On every panel someone reminds us that there will be some kids who will never (not may never, will never) see their families again. Everyone nods in agreement. Yes. They'll never see their families again.

Sad face, everyone.

And then they move on. They MOVE ON.

I haven't heard a single person talk about punishment. Kidnapping is a crime. Terrorizing refugees is a crime. Sending children off to vanish without a trace is surely a crime.

Who's going to jail? Is anybody in trouble for this?

Not that I've seen. And I want to know why.

(Cross-posted at Dagblog, Medium, and Crooks & Liars)




Monday, June 11, 2018

Why it Means Something When De Niro Says it

You could spend many wasteful hours going back through at least 30 years of my public utterances--blogs, essays, articles, comments--but you'll never find an F-bomb in any of them. That's not me. It's not my most hated word--that would be the C-word--but it's right up there.

I shake my head a lot, signalling uninvited disgust at the thousands of times I see it on Twitter, on Facebook, in blogs, in real life. I don't get how "F--- you!!!" adds to any argument, other than making the user feel mighty, mighty good. It's used so much it's lost whatever luster it might have had.  As slings and arrows, they're even kind of laughable.

But last night at the Tony Awards Robert De Niro dropped the F bomb--twice--against Donald Trump, and I, an audience of one in my own living room, found myself cheering like a maniac.



So what's the difference? The difference, as I see it, is in context, power, and visibility.

Context: Trump had just come off of a lunkheaded one-man burlesque at the G7 Summit held in Canada. At the meeting where leaders from the top industrialized countries gather to work on equitable alliances,Trump's dual roles as chaos creator and spoiled brat became clearer with every word and deed.  The Ugliest American embarrassed us once again, and put us in a far weaker position world-wide than any president had ever done before.

Trump is headed today for talks with the North Koreans. It's a clown show, with Dennis Rodman as the frontman. Trump will know in seconds whether or not it's going to work, because "It's what I doooo." The two dictators will have a private 45-minute sit-down, again unprecedented, the need for secrecy way too suspicious.

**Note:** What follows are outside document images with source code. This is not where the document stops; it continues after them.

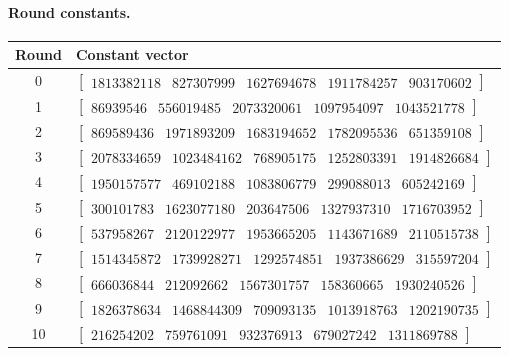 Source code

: \paragraph{Round constants.}
\begin{longtable}{@{}cl@{}}
\toprule
Round & Constant vector \\
\midrule
\endhead
0 & $\begin{bmatrix}1813382118 & 827307999 & 1627694678 & 1911784257 & 903170602\end{bmatrix}$ \\
1 & $\begin{bmatrix}86939546 & 556019485 & 2073320061 & 1097954097 & 1043521778\end{bmatrix}$ \\
2 & $\begin{bmatrix}869589436 & 1971893209 & 1683194652 & 1782095536 & 651359108\end{bmatrix}$ \\
3 & $\begin{bmatrix}2078334659 & 1023484162 & 768905175 & 1252803391 & 1914826684\end{bmatrix}$ \\
4 & $\begin{bmatrix}1950157577 & 469102188 & 1083806779 & 299088013 & 605242169\end{bmatrix}$ \\
5 & $\begin{bmatrix}300101783 & 1623077180 & 203647506 & 1327937310 & 1716703952\end{bmatrix}$ \\
6 & $\begin{bmatrix}537958267 & 2120122977 & 1953665205 & 1143671689 & 2110515738\end{bmatrix}$ \\
7 & $\begin{bmatrix}1514345872 & 1739928271 & 1292574851 & 1937386629 & 315597204\end{bmatrix}$ \\
8 & $\begin{bmatrix}666036844 & 212092662 & 1567301757 & 158360665 & 1930240526\end{bmatrix}$ \\
9 & $\begin{bmatrix}1826378634 & 1468844309 & 709093135 & 1013918763 & 1202190735\end{bmatrix}$ \\
10 & $\begin{bmatrix}216254202 & 759761091 & 932376913 & 679027242 & 1311869788\end{bmatrix}$ \\

\end{longtable}
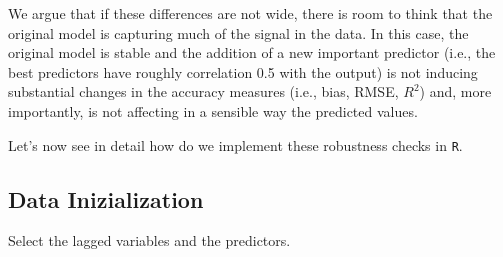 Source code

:\documentclass[]{article}
\begin{document}
\par

We argue that if these differences are not wide, there is room to think
that the original model is capturing much of the signal in the data. In
this case, the original model is stable and the addition of a new
important predictor (i.e., the best predictors have roughly correlation
0.5 with the output) is not inducing substantial changes in the accuracy
measures (i.e., bias, RMSE, \(R^2\)) and, more importantly, is not
affecting in a sensible way the predicted values.

\par

Let's now see in detail how do we implement these robustness checks in
\texttt{R}.

\hypertarget{data-inizialization}{%
\subsection{Data Inizialization}\label{data-inizialization}}

Select the lagged variables and the predictors.
\end{document}
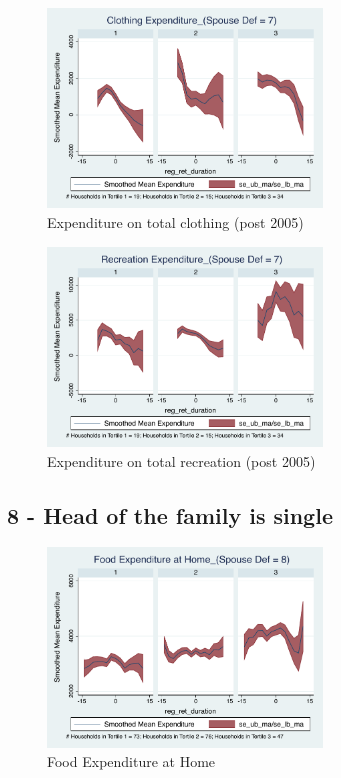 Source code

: \documentclass[11pt,onecolumn]{article}
\numberwithin{figure}{section}
\begin{document}
\begin{figure}[h]
	\caption{Expenditure on total clothing (post 2005)}
	\centering
	\includegraphics[width=0.65\textwidth]{../ConsumptionPostRetirement_by_SpouseDef_Cats/Smoothed/7/spouse_def_total_clothing_2005_real.pdf}
\end{figure}

\begin{figure}[h]
	\caption{Expenditure on total recreation (post 2005)}
	\centering
	\includegraphics[width=0.65\textwidth]{../ConsumptionPostRetirement_by_SpouseDef_Cats/Smoothed/7/spouse_def_total_recreation_2005_real.pdf}
\end{figure}

\clearpage


\subsection{8 - Head of the family is single}

\begin{figure}[h]
	\caption{Food Expenditure at Home}
	\centering
	\includegraphics[width=0.65\textwidth]{../ConsumptionPostRetirement_by_SpouseDef_Cats/Smoothed/8/spouse_def_total_foodexp_home_real.pdf}
\end{figure}
\end{document}
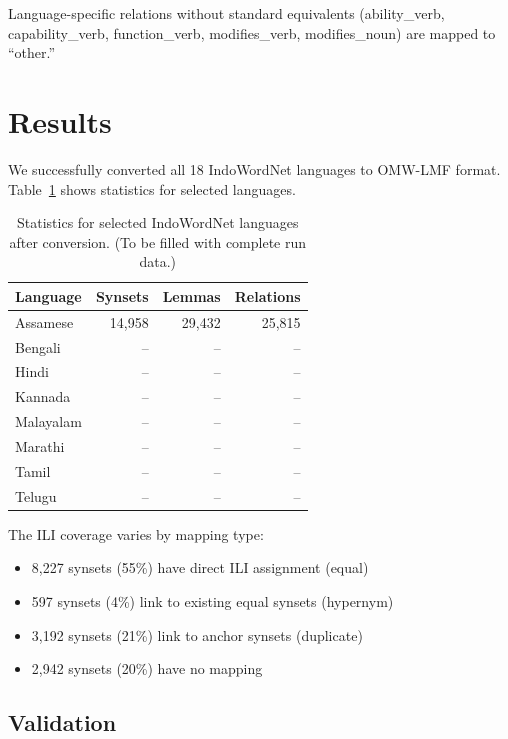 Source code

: \documentclass[11pt]{article}
\begin{document}
Language-specific relations without standard equivalents (ability\_verb, capability\_verb, function\_verb, modifies\_verb, modifies\_noun) are mapped to ``other.''

\section{Results}

We successfully converted all 18 IndoWordNet languages to OMW-LMF format.
Table~\ref{tab:language-stats} shows statistics for selected languages.




\begin{table}[t]
\centering
\small
\begin{tabular}{lrrr}
\toprule
\textbf{Language} & \textbf{Synsets} & \textbf{Lemmas} & \textbf{Relations} \\
\midrule
Assamese & 14,958 & 29,432 & 25,815 \\
Bengali & -- & -- & -- \\
Hindi & -- & -- & -- \\
Kannada & -- & -- & -- \\
Malayalam & -- & -- & -- \\
Marathi & -- & -- & -- \\
Tamil & -- & -- & -- \\
Telugu & -- & -- & -- \\
\bottomrule
\end{tabular}
\caption{Statistics for selected IndoWordNet languages after conversion. (To be filled with complete run data.)}
\label{tab:language-stats}
\end{table}

The ILI coverage varies by mapping type:
\begin{itemize}
\item 8,227 synsets (55\%) have direct ILI assignment (equal)
\item 597 synsets (4\%) link to existing equal synsets (hypernym)
\item 3,192 synsets (21\%) link to anchor synsets (duplicate)
\item 2,942 synsets (20\%) have no mapping
\end{itemize}

\subsection{Validation}
\end{document}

Then there's that whole flap about refugee kids in cages, literally torn from their parents' arms, all in the name of "new and tougher immigration policy". The program is so rotten the UN's Human Rights Commission felt compelled to condemn the United States of America for "arbitrary and unlawful separation of family life...a serious violation of  the rights of a child".

It adds up.

Power: Robert De Niro is a world-famous actor known for his no-bullshit take on our politics. Every one of us would have been surprised if he had taken the stage and said nothing. He did what he came for, and he did in New York City, where businessman Trump is and always has been a pariah. De Niro did it in front of an audience of creative mavericks there to celebrate the freedom to dream, to endure, to interpret the human condition. Trump--no surprise--is the antithesis of all they hold sacred.

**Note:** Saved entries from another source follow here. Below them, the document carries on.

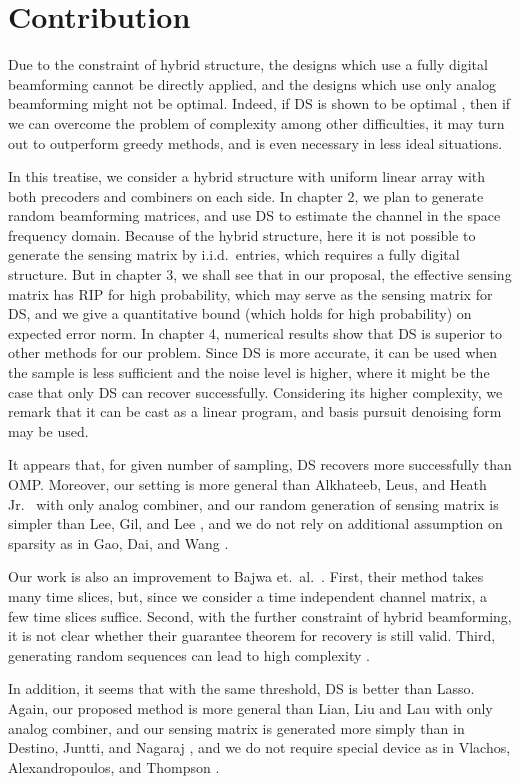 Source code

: \section {Contribution}

Due to the constraint of hybrid structure, the designs which use a fully digital beamforming cannot be directly applied, and the designs which use only analog beamforming might not be optimal.
Indeed, if DS is shown to be optimal \cite {CaT07}, then if we can overcome the problem of complexity among other difficulties, it may turn out to outperform greedy methods, and is even necessary in less ideal situations.

In this treatise, we consider a hybrid structure with uniform linear array with both precoders and combiners on each side.
In chapter 2, we plan to generate random beamforming matrices, and use DS to estimate the channel in the space frequency domain.
Because of the hybrid structure, here it is not possible to generate the sensing matrix by i.i.d.\ entries, which requires a fully digital structure.
But in chapter 3, we shall see that in our proposal, the effective sensing matrix has RIP for high probability, which may serve as the sensing matrix for DS,
and we give a quantitative bound (which holds for high probability) on expected error norm.
In chapter 4, numerical results show that DS is superior to other methods for our problem.
Since DS is more accurate, it can be used when the sample is less sufficient and the noise level is higher, where it might be the case that only DS can recover successfully.
Considering its higher complexity, we remark that it can be cast as a linear program, and basis pursuit denoising form may be used.

It appears that, for given number of sampling, DS recovers more successfully than OMP.
Moreover, our setting is more general than Alkhateeb, Leus, and Heath Jr.\ \cite {ALH15} with only analog combiner,
and our random generation of sensing matrix is simpler than Lee, Gil, and Lee \cite {LGL16},
and we do not rely on additional assumption on sparsity as in Gao, Dai, and Wang \cite {GDW15}.

Our work is also an improvement to Bajwa et.\ al.\ \cite {BHS10}.
First, their method takes many time slices, but, since we consider a time independent channel matrix, a few time slices suffice.
Second, with the further constraint of hybrid beamforming, it is not clear whether their guarantee theorem for recovery is still valid.
Third, generating random sequences can lead to high complexity \cite {LGL16}.

In addition, it seems that with the same threshold, DS is better than Lasso.
Again, our proposed method is more general than Lian, Liu and Lau \cite {LLL17} with only analog combiner,
and our sensing matrix is generated more simply than in Destino, Juntti, and Nagaraj \cite {DJN15},
and we do not require special device as in Vlachos, Alexandropoulos, and Thompson \cite {VAT19}.

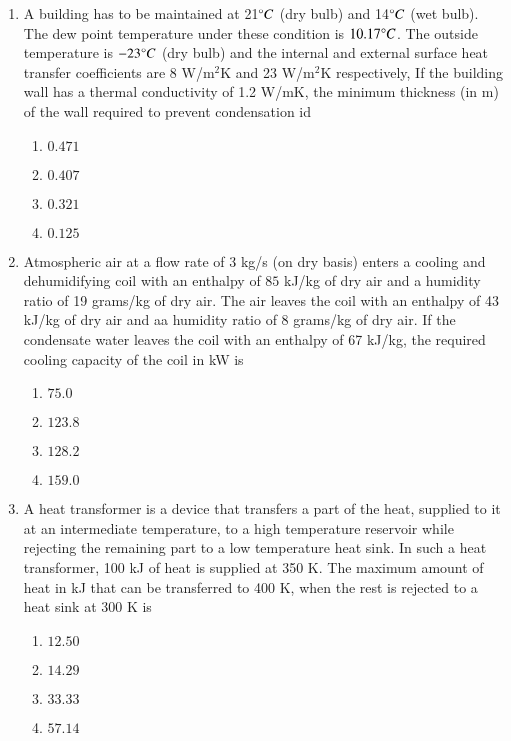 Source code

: \documentclass[journal,9pt,onecolumn]{IEEEtran}
\begin{document}
\begin{enumerate}


\item A building has to be maintained at 21$\degree C$ (dry bulb) and 14$\degree C$ (wet bulb). The dew point temperature under these condition is $10.17\degree C$. The outside temperature is $-23\degree C$ (dry bulb) and the internal and external surface heat transfer coefficients are 8 W/m$^2$K and 23 W/m$^2$K respectively, If the building wall has a thermal conductivity of 1.2 W/mK, the minimum thickness (in m) of the wall required to prevent condensation id
\begin{multicols}{4}
\begin{enumerate}
    \item $0.471$
    \item $0.407$
    \item $0.321$
    \item $0.125$
\end{enumerate}
\end{multicols}

\item Atmospheric air at a flow rate of 3 kg/s (on dry basis) enters a cooling and dehumidifying coil with an enthalpy of $85$ kJ/kg of dry air and a humidity ratio of 19 grams/kg of dry air. The air leaves the coil with an enthalpy of 43 kJ/kg of dry air and aa humidity ratio of 8 grams/kg of dry air. If the condensate water leaves the coil with an enthalpy of 67 kJ/kg, the required cooling capacity of the coil in kW is
\begin{multicols}{4}
\begin{enumerate}
    \item $75.0$
    \item $123.8$
    \item $128.2$
    \item $159.0$
\end{enumerate}
\end{multicols}



\item A heat transformer is a device that transfers a part of the heat, supplied to it at an intermediate temperature, to a high temperature reservoir while rejecting the remaining part to a low temperature heat sink. In such a heat transformer, 100 kJ of heat is supplied at 350 K. The maximum amount of heat in kJ that can be transferred to 400 K, when the rest is rejected to a heat sink at 300 K is
\begin{multicols}{4}
\begin{enumerate}
    \item $12.50$ 
    \item $14.29$ 
    \item $33.33$ 
    \item $57.14$ 
\end{enumerate}
\end{multicols}


\end{enumerate}
\end{document}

Visibility: De Niro got a standing ovation. How awful if he hadn't, coming off of that powerful performance by the still-grieving students from Parkland--those same students now working to bring the NRA to its senses before more children are killed, and getting ugly heat, even from members of Trump's administration. The optics were inescapable: De Niro could have been every furious parent, every furious student, every furious human being capable of horror at the violence perpetrated on us all.

The ceremonies are broadcast all around the world. Millions of people saw De Niro pump his fists and say those words, and, for everyone who sniffed "blasphemy", claiming, bizarrely, that it could only help Trump, there were countless others who did as I did--cheered the hell out of it. Pumped! We were pumped.

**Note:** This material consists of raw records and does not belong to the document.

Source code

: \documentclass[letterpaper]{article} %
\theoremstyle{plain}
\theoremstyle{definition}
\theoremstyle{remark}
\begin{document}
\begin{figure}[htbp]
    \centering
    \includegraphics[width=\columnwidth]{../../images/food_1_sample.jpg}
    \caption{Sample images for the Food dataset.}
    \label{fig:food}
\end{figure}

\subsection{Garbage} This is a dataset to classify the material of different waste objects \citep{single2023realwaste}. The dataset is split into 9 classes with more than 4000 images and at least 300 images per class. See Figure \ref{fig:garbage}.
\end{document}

We need that kind of anger, that kind of power, that kind of visibility, and let's face it--it means more when it comes from a celebrity than when it comes from a policy wonk or a relative nobody. Celebrities have sway. They get quoted. Their names and faces mean something. Witness the fuss this morning over what De Niro said. We're talking about it. Not just the words but the reasons for them.

And that, my friends, is a Big Effing Deal.